Budget de l’Outre-mer

Projet de loi de finances pour 2007

15 novembre 2006

À l’Assemblée Nationale, pour le budget de l’Outre-mer qui engage notre île, le débat, qui a eu lieu hier mardi, a été vigoureux. Huguette Bello et Christophe Payet, les deux députés réunionnais, sont montés à la tribune pour intervenir, et dire combien ce qu’offrait la politique du gouvernement ne répondait pas aux attentes des Réunionnais.

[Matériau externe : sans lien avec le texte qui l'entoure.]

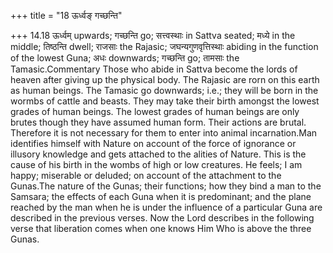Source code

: +++
title = "18 ऊर्ध्वङ् गच्छन्ति"

+++
14.18 ऊर्ध्वम् upwards; गच्छन्ति go; सत्त्वस्थाः in Sattva seated; मध्ये
in the middle; तिष्ठन्ति dwell; राजसाः the Rajasic; जघन्यगुणवृत्तिस्थाः
abiding in the function of the lowest Guna; अधः downwards; गच्छन्ति go;
तामसाः the Tamasic.Commentary Those who abide in Sattva become the lords
of heaven after giving up the physical body. The Rajasic are rorn on
this earth as human beings. The Tamasic go downwards; i.e.; they will be
born in the wormbs of cattle and beasts. They may take their birth
amongst the lowest grades of human beings. The lowest grades of human
beings are only brutes though they have assumed human form. Their
actions are brutal. Therefore it is not necessary for them to enter into
animal incarnation.Man identifies himself with Nature on account of the
force of ignorance or illusory knowledge and gets attached to the
alities of Nature. This is the cause of his birth in the wombs of high
or low creatures. He feels; I am happy; miserable or deluded; on account
of the attachment to the Gunas.The nature of the Gunas; their functions;
how they bind a man to the Samsara; the effects of each Guna when it is
predominant; and the plane reached by the man when he is under the
influence of a particular Guna are described in the previous verses. Now
the Lord describes in the following verse that liberation comes when one
knows Him Who is above the three Gunas.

Nous avons choisi de vous présenter les deux interventions des parlementaires, car les enjeux pour les années à venir sont essentiels, et que chacun doit connaître les positions et les actions de ceux qui les représentent. Les intertitres sont de “Témoignages”

Intervention d’Huguette Bello

« Ce dernier exercice budgétaire de la 12ème législature aurait pu être celui du sursaut de la politique du gouvernement en faveur de l’Outre-mer. Il n’en est rien. Et il nous faut bien constater que le désengagement se poursuit.

Le logement social outre-mer restera l’un des grands échecs de la politique gouvernementale de ces cinq dernières années. La diminution constante des moyens financiers et les annulations budgétaires massives qui se sont succédé ont mis à mal l’investissement public dans ce secteur. La production de logements sociaux est sinistrée alors que les besoins ne cessent d’augmenter. Illustré par les listes d’attente qui s’allongent constamment, ce paradoxe est une grave atteinte à la cohésion sociale. De plus, il se double d’une inégalité de traitement puisque, dans la même période, des moyens importants ont été votés pour la France continentale au point que le Ministre de la cohésion sociale se félicite tous les jours de l’augmentation historique du nombre de logements sociaux en construction.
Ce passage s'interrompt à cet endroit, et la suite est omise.